In March 1972, I sat in the den watching a movie with my mother while we waited for my father to come home from a business trip. I was 12. An announcement suddenly interrupted the movie: a plane had crashed in Albany. The broadcast cut to the crash site and showed a ruined house that the plane had demolished. I knew at once that it was the plane my father was on. Although we waited hours to find out the news, I knew in my heart he was gone. The instantaneous shock I felt and my new understanding of the absolute irrevocability of the world cut me, deep. That loss opened a wound I have carried my entire life. My father was my world in my childhood, the person I loved most. But childhood ended that night. I was filled with disbelief and kept going over what had happened in my mind, trying to create a different outcome. My grief grew as true and solid as an oak tree, and I lived in total outrage that such a thing could happen. Everything people said to comfort me only made me angry at how empty it sounded.
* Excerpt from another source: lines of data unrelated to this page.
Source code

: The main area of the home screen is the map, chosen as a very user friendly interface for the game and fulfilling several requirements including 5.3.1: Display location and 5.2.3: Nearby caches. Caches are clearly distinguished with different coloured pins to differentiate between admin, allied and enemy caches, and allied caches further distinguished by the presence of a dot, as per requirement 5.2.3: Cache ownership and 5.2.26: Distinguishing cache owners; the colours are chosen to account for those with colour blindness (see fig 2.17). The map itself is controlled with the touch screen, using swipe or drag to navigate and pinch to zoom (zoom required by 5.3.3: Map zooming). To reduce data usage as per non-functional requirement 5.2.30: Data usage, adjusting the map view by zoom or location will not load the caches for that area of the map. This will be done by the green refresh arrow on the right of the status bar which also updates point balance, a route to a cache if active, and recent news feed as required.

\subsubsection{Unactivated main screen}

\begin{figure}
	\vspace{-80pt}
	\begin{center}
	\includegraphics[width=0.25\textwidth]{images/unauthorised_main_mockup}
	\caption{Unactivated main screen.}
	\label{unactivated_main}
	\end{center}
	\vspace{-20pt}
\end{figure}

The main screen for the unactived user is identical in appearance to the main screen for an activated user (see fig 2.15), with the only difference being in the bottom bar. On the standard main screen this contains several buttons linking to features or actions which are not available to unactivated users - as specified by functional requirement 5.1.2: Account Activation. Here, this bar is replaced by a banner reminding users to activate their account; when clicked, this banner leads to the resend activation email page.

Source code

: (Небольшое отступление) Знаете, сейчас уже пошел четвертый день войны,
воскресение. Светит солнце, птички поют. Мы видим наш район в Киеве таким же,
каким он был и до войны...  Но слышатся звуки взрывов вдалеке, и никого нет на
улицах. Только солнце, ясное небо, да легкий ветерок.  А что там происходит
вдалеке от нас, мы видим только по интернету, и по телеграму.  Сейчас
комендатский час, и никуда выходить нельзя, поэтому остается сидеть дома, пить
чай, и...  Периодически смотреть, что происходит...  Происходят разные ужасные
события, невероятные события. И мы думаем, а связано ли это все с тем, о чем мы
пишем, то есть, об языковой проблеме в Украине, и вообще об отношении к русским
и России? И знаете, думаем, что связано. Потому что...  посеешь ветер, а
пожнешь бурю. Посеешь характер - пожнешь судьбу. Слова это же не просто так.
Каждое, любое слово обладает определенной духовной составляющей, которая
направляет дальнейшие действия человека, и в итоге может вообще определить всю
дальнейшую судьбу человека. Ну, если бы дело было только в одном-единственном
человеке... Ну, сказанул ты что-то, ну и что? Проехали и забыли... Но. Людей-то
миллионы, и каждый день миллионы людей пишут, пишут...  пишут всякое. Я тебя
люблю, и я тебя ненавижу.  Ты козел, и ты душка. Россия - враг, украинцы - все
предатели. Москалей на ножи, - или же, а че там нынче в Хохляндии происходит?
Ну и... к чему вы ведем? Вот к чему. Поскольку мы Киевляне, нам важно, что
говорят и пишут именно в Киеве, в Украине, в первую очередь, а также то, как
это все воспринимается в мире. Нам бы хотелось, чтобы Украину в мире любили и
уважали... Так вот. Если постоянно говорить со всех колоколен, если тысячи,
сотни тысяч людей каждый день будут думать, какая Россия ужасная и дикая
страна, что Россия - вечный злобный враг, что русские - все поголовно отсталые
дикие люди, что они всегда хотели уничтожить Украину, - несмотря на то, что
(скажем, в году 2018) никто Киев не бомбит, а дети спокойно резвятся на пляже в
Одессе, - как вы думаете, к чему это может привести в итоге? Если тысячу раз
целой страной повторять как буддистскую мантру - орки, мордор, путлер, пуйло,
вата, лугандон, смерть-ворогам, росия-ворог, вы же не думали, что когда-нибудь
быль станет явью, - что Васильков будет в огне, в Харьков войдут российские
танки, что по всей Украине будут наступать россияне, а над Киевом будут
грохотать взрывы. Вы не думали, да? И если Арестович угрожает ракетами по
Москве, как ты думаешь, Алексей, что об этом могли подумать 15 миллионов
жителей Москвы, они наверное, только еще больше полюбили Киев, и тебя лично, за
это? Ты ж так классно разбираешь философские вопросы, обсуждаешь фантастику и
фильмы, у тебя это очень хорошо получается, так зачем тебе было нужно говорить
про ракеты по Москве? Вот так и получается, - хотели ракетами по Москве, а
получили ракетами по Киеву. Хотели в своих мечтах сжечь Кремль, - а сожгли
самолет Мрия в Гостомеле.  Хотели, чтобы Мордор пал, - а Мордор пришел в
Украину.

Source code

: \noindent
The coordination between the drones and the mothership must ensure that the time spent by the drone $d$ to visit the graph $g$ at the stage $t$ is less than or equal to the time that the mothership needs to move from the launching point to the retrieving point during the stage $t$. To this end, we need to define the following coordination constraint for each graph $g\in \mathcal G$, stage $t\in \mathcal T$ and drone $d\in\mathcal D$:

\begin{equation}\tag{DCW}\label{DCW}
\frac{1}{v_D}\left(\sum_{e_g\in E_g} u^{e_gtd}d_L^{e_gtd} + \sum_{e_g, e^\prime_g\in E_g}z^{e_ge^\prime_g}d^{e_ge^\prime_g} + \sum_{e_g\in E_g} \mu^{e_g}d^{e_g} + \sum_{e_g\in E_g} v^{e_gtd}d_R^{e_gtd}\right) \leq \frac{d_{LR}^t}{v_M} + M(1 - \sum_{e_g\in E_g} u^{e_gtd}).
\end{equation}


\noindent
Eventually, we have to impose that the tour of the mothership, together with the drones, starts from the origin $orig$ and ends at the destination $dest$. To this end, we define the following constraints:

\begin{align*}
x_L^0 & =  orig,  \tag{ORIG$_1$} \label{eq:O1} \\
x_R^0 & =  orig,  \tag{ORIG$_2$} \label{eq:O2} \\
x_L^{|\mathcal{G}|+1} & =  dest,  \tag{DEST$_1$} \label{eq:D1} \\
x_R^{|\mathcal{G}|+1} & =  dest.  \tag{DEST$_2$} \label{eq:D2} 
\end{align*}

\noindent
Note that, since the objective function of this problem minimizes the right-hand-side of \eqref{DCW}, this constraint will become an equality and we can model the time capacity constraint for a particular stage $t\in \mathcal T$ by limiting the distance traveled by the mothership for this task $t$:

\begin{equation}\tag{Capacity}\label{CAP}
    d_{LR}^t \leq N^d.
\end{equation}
A year later, my eldest brother, the late poet Michael Gizzi, wrote an astonishing poem; he was 23. The poem, “Requiem in March,” contains the lines, “if it was only a plane crash / why didn’t you walk from the wreckage?” Those lines floored me. Their words amazed me. What Michael had written was the only true thing that could have been said about what had happened. It was so true, in fact, that when I read those words a light went on that still burns. With majesty and mystery, poetry can say the truth and transform reality while posing the hardest questions. Wasn’t my father bigger than a plane crash? I thought so. Michael’s lines placed me at a profound threshold and I began reading poetry every day, as I have done ever since. It took years for me to find a voice, but I have found one and it continues to surprise me. What are we actually writing throughout our lives? I have come to realize that in my case I have been writing my personhood. My poetry is who I am down to the core, even though I do not write autobiographical verse. I have built a syntax and a language to understand myself in the world. The feeling is like looking up at the starry night sky and realizing that I am just a piece of a vast, unstable, multiplying narrative, that I am neither bigger nor smaller than anything: I am the right size, tuned in and connected to a multiplicity and a mystery. Poetry has given me a life, a way to live.